Five merge strategies: most_complete, majority_vote, source_priority, most_recent, first_non_null. Strategies can be set per-field.

Output

Write results to files or database.

gm.write_output(result, config)

Outputs: golden records, duplicates, unique records, lineage JSON, HTML report, dashboard.

Lineage is auto-generated when the pipeline writes output. Each merge decision is saved with per-field score breakdown.


Pipeline entry points

Entry Point Description
gm.dedupe(*files) High-level file-based dedupe
gm.dedupe_df(df) DataFrame-based dedupe (no file I/O)
gm.match(target, reference) File-based list matching
gm.match_df(target_df, ref_df) DataFrame-based list matching
run_dedupe(file_specs, config) Low-level pipeline
run_match(target_spec, ref_specs, config) Low-level pipeline

The _run_dedupe_pipeline() and _run_match_pipeline() internal functions are shared by both file-based and DataFrame-based entry points.
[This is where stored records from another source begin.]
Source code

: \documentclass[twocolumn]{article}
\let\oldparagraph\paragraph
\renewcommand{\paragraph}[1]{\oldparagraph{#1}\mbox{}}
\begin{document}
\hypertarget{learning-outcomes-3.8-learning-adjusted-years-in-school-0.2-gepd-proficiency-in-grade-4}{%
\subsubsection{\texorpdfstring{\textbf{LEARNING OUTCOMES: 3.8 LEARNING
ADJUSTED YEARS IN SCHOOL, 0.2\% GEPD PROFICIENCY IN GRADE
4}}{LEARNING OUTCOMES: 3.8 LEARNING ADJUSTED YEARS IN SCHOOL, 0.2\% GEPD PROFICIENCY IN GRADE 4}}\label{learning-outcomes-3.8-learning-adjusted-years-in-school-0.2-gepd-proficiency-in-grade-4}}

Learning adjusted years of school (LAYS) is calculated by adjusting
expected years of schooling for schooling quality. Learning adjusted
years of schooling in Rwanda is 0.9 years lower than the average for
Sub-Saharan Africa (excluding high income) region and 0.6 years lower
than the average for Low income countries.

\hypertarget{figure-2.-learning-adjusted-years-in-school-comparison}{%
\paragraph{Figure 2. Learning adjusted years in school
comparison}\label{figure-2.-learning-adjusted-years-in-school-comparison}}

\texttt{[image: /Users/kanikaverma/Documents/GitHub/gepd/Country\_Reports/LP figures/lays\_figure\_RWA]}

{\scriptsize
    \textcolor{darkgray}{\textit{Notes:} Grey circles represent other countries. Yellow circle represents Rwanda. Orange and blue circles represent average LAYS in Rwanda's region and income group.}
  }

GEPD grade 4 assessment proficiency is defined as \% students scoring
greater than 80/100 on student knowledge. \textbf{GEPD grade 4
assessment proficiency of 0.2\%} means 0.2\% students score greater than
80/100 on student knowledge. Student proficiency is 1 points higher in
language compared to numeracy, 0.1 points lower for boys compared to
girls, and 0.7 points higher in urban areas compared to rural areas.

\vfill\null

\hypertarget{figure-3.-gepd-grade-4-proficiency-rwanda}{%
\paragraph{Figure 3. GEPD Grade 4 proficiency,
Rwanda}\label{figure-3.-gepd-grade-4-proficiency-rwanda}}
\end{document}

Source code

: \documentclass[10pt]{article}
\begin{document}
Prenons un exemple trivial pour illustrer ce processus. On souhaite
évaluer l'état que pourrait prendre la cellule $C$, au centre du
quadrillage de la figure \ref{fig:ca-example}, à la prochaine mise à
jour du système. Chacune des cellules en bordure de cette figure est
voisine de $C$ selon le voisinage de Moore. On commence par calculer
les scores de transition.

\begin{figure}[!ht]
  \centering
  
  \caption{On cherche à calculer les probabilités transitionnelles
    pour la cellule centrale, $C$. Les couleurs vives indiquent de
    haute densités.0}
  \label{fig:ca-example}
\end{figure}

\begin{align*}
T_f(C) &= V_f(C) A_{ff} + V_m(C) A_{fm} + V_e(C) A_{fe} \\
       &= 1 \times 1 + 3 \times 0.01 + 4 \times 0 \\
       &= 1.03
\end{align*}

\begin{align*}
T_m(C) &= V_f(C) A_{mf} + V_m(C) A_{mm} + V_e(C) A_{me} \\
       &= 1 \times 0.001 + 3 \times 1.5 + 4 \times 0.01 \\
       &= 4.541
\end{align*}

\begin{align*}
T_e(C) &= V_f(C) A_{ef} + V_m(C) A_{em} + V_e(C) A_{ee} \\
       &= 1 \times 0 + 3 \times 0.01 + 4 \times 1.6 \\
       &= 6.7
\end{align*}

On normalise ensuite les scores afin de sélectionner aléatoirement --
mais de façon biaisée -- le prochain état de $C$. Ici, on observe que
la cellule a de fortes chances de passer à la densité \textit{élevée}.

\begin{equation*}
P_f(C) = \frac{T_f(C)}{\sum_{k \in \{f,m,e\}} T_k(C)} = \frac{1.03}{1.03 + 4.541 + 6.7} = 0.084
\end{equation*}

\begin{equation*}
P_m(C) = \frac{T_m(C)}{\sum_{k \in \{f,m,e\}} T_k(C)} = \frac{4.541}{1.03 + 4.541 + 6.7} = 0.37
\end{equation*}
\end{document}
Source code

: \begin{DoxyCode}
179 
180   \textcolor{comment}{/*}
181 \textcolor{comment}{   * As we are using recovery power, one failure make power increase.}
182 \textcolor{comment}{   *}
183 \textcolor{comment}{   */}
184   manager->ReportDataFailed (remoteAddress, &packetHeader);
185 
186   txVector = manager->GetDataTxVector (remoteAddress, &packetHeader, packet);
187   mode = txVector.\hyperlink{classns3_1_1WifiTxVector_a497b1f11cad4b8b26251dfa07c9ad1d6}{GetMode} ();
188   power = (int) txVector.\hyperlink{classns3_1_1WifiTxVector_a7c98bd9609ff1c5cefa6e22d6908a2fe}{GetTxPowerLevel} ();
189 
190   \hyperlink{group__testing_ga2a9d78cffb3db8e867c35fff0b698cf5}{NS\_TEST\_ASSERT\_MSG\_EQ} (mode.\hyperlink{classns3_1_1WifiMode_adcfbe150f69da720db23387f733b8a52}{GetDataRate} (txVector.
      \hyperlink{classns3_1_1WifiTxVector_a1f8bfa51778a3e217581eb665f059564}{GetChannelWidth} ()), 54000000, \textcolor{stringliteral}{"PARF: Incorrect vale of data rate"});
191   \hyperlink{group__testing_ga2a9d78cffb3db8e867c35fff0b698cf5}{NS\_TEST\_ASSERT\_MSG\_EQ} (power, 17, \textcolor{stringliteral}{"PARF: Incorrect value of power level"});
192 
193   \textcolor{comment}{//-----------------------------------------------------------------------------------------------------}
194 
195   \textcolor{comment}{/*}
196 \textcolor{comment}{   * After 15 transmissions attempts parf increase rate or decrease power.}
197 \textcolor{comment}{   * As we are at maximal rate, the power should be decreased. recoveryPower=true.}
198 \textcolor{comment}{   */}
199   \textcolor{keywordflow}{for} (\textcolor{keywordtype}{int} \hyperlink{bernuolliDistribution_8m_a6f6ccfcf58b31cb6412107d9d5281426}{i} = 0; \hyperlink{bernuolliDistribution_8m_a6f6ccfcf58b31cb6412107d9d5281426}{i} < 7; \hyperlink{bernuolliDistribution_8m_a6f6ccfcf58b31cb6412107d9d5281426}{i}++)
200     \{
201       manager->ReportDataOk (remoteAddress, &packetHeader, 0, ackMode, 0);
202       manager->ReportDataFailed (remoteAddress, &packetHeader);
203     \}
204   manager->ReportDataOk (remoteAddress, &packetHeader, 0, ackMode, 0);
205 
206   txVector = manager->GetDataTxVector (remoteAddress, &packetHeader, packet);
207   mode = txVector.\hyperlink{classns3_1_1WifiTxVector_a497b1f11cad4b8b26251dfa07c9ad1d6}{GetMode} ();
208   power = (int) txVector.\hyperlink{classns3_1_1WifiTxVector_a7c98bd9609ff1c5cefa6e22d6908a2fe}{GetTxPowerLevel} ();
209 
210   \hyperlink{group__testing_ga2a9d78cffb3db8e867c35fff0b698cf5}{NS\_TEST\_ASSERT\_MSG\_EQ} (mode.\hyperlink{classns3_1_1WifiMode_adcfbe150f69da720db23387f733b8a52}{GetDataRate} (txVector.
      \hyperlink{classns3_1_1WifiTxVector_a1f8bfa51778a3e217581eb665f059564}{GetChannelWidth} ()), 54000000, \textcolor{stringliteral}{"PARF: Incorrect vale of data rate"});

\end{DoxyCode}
Domain extraction (optional step)

Between standardize and matchkeys, domain extraction auto-detects product subdomains and extracts structured fields:

rulebooks = gm.discover_rulebooks()
enhanced_df, low_conf = gm.extract_with_rulebook(df, "title", rulebooks["electronics"])

Electronics extraction: brand, model, SKU, color, specs. Software extraction: name, version, edition, platform.